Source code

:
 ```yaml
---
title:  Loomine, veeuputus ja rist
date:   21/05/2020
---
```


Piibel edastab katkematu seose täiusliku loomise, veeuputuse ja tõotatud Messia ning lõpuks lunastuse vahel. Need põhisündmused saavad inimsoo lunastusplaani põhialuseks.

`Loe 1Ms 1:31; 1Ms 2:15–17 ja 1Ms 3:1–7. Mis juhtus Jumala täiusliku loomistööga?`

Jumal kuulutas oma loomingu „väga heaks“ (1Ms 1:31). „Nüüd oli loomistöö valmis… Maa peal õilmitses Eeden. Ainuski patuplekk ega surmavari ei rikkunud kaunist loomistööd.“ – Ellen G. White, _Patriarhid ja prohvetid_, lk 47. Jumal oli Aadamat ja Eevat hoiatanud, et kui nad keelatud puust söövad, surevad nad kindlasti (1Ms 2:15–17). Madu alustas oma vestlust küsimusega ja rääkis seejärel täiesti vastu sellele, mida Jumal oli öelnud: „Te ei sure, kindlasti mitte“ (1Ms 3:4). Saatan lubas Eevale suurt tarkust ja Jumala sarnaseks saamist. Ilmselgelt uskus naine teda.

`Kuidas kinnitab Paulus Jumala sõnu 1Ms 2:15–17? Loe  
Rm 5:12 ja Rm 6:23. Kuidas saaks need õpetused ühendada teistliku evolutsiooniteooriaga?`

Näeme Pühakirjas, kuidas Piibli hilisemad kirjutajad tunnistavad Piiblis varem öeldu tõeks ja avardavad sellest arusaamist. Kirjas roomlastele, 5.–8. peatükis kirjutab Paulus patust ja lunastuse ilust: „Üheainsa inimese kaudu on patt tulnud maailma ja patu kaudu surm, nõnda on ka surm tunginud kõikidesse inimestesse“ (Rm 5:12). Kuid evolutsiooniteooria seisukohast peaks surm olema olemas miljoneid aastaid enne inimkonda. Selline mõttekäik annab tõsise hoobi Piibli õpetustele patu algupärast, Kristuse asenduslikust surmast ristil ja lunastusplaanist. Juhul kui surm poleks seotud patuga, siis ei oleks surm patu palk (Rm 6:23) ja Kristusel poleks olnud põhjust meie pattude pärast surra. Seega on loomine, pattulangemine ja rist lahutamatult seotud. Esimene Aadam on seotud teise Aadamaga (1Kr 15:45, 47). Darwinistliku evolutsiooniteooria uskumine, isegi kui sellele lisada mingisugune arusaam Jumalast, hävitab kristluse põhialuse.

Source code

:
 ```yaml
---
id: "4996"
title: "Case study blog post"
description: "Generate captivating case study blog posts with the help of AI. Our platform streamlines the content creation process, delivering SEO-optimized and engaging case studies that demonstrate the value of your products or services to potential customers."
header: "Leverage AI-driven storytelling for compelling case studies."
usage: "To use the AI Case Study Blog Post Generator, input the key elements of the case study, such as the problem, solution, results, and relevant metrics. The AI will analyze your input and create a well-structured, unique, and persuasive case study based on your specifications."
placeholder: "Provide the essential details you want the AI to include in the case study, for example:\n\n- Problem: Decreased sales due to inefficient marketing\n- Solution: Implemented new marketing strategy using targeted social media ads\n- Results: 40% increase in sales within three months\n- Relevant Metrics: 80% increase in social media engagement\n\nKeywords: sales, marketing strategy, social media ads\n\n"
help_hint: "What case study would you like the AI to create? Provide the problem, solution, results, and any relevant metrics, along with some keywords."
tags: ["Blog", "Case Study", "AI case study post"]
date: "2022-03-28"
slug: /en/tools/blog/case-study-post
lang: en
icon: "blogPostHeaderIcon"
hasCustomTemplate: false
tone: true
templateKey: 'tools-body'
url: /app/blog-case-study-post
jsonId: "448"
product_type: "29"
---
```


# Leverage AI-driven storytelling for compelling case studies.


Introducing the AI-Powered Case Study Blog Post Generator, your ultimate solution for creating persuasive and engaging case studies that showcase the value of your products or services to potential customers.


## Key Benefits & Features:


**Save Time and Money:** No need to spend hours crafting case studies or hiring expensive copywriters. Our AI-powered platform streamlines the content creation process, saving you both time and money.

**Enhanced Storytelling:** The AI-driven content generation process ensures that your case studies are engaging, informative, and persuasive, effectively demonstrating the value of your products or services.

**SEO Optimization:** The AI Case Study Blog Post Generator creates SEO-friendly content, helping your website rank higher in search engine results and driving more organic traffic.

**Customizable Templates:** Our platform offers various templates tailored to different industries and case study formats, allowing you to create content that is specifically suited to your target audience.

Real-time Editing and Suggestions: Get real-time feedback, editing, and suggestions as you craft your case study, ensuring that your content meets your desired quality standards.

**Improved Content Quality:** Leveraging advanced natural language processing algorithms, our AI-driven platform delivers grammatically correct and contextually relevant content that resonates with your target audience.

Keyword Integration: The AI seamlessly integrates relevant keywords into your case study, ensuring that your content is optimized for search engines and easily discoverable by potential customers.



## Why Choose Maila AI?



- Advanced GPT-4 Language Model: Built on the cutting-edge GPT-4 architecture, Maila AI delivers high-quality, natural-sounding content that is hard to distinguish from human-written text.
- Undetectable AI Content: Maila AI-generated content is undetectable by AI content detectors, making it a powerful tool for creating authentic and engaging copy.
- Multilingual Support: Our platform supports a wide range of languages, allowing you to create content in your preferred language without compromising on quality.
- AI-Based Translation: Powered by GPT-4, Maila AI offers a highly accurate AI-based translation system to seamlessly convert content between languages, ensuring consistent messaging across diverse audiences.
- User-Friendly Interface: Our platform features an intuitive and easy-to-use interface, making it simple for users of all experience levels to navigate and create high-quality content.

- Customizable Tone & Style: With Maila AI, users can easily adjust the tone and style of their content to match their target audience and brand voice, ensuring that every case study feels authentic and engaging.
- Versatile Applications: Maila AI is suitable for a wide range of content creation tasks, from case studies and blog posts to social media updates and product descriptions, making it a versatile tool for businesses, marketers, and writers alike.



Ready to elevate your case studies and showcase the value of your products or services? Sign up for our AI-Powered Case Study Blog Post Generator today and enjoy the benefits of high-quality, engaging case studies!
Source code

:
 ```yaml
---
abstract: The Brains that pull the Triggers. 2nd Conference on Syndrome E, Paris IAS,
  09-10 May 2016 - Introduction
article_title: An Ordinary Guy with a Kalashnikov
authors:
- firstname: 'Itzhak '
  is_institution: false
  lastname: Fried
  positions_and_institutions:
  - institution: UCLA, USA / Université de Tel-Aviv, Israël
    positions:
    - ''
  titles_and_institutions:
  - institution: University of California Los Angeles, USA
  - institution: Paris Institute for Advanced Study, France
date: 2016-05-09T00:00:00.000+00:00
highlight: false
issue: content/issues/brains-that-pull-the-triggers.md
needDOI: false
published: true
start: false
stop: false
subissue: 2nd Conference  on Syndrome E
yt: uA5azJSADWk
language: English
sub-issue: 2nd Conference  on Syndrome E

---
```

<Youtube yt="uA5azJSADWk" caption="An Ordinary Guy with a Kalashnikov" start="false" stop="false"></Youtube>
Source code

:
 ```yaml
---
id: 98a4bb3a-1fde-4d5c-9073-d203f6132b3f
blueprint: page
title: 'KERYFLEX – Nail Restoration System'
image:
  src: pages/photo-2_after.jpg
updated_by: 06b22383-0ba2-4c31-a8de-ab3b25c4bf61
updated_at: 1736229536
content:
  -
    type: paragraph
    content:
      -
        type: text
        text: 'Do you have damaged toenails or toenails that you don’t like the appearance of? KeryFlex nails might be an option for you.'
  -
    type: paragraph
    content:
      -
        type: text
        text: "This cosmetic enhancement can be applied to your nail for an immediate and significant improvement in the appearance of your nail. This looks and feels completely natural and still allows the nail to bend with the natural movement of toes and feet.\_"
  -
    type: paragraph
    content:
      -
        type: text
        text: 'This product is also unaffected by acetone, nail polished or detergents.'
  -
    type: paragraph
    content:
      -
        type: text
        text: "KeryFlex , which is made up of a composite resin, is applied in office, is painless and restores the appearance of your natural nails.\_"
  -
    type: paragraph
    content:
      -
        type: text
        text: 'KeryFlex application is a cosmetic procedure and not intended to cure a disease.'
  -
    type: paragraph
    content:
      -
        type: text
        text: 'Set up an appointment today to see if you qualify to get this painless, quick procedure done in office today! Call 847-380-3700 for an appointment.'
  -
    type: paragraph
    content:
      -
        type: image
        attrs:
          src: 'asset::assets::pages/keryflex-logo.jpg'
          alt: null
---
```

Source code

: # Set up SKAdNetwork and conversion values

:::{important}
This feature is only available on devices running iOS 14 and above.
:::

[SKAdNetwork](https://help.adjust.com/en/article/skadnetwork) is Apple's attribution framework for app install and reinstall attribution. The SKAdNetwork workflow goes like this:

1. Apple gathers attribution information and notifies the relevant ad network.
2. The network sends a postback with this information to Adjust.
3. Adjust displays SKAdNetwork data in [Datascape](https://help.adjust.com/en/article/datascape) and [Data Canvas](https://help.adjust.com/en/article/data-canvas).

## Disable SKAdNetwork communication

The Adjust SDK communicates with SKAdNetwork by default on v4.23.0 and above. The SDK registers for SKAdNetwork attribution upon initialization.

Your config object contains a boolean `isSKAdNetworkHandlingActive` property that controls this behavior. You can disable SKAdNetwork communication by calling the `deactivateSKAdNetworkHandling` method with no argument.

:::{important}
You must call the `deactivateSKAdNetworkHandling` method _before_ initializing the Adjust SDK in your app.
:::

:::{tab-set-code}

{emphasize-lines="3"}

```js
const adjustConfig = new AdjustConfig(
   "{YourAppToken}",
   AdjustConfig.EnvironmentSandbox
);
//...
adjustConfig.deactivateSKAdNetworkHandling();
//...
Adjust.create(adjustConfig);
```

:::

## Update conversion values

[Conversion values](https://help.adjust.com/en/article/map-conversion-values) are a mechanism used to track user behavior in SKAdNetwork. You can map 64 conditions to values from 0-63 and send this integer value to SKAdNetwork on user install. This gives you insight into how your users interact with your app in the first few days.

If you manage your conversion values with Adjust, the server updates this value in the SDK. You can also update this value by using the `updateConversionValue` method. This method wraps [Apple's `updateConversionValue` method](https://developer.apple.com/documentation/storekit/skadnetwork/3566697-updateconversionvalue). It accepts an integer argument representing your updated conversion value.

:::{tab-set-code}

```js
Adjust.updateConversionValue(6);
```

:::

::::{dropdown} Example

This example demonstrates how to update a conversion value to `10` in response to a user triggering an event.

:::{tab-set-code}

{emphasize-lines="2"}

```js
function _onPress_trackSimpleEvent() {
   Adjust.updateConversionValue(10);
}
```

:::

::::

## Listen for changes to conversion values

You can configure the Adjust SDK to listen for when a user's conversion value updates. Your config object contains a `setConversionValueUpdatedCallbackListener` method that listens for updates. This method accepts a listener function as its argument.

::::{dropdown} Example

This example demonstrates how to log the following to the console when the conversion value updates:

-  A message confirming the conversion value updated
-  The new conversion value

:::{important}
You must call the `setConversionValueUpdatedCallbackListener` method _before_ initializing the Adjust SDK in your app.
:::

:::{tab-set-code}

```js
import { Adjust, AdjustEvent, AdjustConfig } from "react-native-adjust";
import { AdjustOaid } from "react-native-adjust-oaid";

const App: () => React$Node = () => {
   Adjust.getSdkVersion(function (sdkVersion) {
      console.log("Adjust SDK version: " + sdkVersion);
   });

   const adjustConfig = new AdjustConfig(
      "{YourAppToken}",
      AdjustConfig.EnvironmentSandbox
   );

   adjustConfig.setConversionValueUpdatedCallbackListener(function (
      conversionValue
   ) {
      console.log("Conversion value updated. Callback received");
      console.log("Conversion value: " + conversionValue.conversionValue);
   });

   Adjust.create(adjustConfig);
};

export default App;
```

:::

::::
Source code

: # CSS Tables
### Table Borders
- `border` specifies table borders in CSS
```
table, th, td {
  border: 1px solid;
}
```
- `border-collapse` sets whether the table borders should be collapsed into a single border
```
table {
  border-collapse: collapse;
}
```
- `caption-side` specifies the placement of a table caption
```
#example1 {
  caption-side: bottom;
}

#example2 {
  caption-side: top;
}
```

▬▬▬

# EXERCISE REQUIREMENTS
A single number is required: how many lines in these records contain "when".

# THE COMPLETED TASK
2